Los famosos Ensanches madrileños fueron un invento de los dos consortes junto con su amigo el marqués de Salamanca y constituyeron el mayor pelotazo inmobiliario del momento, hasta el punto de que fue la reina regente, la reina madre, la que reunió a los empresarios madrileños para sembrar en ellos la rentable idea de que,
-Puesto que Madrid no tiene industria, hagamos industria del suelo.
La primera acepción de la palabra industria es utilizada en el sentido de que Madrid no contaba con tejido productivo, más allá de los talleres del ejército. Madrid no era Bilbao, con sus siderurgias, ni Barcelona con sus industrias textiles. No tenía tampoco la pujanza comercial de otras capitales periféricas con sus importantes puertos.
En la segunda parte de la frase el término industria hace referencia al negocio, en este caso el negocio del suelo, la construcción, el urbanismo. Fue María Cristina, pues, la que llevó al paroxismo y convirtió en máximo motor de enriquecimiento, la utilización del suelo, el uso de las influencias, la información privilegiada y los tejemanejes del consorcio del dinero y el poder.
Isabel terminó cayendo entre otras causas, pero muy principalmente, por la fama de pícara, turbia negociante y traficante de influencias de su madre. Su tataranieto Alfonso XIII siguió al pie de la letra el ejemplo de la matriarca y se embarcó en tantos negocios sucios que acabó por comprometer y defenestrar su reinado.

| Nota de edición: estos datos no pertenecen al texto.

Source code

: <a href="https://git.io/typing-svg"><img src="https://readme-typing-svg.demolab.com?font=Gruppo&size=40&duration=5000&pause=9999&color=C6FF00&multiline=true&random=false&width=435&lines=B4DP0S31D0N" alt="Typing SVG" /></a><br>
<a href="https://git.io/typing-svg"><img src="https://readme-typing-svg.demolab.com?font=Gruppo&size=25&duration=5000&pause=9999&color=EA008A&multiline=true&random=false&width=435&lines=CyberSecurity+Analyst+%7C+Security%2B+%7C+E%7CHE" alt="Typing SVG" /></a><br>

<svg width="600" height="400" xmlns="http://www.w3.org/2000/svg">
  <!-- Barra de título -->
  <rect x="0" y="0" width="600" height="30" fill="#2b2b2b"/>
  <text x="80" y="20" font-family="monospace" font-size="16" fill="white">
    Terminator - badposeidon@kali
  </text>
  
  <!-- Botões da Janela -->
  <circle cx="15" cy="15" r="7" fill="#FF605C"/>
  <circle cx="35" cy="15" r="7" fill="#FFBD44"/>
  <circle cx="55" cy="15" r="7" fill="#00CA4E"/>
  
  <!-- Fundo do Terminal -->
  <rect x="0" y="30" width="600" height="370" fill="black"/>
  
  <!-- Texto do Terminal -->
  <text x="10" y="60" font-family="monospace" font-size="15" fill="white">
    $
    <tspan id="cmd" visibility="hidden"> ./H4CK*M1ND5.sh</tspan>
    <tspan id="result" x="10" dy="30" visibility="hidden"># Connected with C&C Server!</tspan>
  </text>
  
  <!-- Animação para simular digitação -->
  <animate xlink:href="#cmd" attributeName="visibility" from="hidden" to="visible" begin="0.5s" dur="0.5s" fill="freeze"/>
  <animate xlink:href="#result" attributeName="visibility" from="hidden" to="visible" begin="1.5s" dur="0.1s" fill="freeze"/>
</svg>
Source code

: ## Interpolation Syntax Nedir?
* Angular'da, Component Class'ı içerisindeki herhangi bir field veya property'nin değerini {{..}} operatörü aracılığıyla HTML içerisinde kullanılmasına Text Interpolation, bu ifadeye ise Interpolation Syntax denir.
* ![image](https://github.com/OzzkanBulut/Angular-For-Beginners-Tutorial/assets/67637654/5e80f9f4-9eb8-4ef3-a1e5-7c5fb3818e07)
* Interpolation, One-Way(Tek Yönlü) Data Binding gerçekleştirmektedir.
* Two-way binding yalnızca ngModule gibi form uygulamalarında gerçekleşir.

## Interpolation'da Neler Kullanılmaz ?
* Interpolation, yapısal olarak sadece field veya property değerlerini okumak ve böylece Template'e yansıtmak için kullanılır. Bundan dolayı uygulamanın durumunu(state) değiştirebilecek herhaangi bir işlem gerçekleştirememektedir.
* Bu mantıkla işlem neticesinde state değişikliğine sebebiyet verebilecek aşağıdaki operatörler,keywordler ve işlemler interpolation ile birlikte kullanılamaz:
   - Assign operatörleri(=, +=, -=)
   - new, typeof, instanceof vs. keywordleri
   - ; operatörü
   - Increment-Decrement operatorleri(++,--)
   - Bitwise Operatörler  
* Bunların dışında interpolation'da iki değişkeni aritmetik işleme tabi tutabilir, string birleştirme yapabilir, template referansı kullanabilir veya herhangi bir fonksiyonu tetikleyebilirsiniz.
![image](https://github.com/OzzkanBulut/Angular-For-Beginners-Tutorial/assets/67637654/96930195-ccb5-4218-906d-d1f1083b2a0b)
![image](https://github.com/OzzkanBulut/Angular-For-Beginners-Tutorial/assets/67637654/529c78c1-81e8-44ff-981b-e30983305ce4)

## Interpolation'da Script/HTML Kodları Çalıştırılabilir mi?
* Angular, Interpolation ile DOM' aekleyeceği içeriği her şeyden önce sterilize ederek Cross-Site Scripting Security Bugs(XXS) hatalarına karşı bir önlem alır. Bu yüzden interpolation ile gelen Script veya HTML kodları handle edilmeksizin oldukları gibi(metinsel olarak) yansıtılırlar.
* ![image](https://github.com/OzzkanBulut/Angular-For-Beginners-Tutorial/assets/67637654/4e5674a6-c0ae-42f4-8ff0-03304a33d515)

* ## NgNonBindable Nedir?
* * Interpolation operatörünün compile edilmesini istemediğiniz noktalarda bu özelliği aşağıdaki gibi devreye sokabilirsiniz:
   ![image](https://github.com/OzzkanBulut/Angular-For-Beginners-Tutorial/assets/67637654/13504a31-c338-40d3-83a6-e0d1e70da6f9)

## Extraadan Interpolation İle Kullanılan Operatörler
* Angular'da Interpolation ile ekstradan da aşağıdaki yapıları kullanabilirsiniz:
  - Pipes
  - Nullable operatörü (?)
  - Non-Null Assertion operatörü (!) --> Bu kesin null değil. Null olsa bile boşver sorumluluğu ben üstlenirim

Hubo que esperar al nieto de Alfonso, convertido en rey, para que volviéramos a vivir una clase magistral sobre el arte de convertir el enriquecimiento en modelo de mantenimiento en el poder. Los negocios sucios compartidos son, en nuestra España, compatibles con las huecas declaraciones de honestidad política.
Cada vez que alguien, sólo o en compañía, se ha volcado en intentos regeneradores de la vida económica y política española ha acabado mal. Los baños de sangre han sido el método habitual con el que el que cada uno de estos ensayos ha sido sofocado por los poderosos y ricos del país.
Los liberales de Cádiz, los movimientos agrarios, las reivindicaciones obreras, la Semana Trágica, o la propia República de Trabajadores, fueron ahogadas por pistoleros patronales, mafias a caballo al servicio de caciques, torturadores policiales que siempre llamaban de madrugada y un ejército siempre dispuesto a justificar sus derrotas externas acabando con la disidencia interna.
Y todo, y siempre, para mayor gloria de nuestros héroes patrios, compuestos por poderosos políticos y corruptos negociantes.